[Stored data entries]
----
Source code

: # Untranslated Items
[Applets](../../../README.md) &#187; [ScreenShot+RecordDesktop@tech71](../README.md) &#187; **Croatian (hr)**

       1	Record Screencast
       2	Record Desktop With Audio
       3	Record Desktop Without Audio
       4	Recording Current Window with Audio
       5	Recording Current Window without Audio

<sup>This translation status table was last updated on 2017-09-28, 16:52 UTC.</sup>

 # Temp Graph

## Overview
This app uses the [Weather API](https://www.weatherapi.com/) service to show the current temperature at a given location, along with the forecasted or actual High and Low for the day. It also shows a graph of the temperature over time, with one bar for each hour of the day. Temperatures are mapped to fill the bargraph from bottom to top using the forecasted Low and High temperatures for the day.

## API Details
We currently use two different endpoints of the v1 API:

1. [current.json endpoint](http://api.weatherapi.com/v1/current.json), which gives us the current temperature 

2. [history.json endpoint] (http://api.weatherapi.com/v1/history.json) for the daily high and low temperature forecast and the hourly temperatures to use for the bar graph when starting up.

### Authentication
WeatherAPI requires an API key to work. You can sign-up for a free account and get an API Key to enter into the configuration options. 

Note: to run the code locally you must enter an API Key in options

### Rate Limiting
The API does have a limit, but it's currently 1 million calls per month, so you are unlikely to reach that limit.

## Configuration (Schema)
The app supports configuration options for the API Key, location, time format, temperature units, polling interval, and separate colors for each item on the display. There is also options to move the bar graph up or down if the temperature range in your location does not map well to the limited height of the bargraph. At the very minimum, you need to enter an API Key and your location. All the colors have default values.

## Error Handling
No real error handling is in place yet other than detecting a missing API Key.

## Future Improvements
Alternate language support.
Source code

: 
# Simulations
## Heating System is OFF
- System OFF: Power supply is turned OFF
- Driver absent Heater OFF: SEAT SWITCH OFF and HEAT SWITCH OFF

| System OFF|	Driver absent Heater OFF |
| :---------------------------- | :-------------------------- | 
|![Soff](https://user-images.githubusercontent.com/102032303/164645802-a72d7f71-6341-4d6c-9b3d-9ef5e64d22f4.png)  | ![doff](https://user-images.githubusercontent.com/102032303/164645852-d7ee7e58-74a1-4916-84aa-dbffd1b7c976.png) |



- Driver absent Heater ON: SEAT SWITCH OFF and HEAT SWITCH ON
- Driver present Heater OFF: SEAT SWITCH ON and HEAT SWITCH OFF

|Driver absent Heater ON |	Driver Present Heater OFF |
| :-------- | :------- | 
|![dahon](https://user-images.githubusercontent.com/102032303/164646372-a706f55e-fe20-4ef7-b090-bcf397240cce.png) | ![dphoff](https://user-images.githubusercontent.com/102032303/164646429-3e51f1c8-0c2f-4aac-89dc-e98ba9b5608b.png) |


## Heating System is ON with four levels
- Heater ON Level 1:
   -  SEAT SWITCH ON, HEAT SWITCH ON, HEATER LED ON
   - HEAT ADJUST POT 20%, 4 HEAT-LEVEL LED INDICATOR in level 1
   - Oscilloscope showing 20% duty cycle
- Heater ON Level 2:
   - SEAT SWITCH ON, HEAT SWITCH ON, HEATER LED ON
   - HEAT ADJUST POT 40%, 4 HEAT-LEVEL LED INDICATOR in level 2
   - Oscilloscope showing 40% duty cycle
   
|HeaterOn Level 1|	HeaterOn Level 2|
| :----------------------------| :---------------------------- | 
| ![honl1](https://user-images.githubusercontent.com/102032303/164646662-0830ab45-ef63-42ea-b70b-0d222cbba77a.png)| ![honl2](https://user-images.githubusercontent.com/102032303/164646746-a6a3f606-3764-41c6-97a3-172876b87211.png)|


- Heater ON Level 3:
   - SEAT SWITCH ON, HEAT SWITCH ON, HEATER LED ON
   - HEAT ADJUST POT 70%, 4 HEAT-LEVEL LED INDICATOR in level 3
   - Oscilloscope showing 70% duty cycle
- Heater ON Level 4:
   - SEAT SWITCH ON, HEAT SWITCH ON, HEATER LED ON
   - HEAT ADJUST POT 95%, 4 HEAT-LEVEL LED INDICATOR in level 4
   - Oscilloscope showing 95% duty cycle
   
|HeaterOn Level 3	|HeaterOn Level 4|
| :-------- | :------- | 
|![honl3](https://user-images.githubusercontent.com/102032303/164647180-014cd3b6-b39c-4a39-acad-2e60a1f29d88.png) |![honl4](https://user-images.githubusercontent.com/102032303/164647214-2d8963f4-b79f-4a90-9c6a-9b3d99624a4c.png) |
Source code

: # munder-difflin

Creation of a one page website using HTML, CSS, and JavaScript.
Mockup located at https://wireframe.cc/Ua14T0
----
• **What is expected**
Gather each line of the records holding the string "currently".

• **Response to this task**
We currently use two different endpoints of the v1 API:
The API does have a limit, but it's currently 1 million calls per month, so you are unlikely to reach that limit.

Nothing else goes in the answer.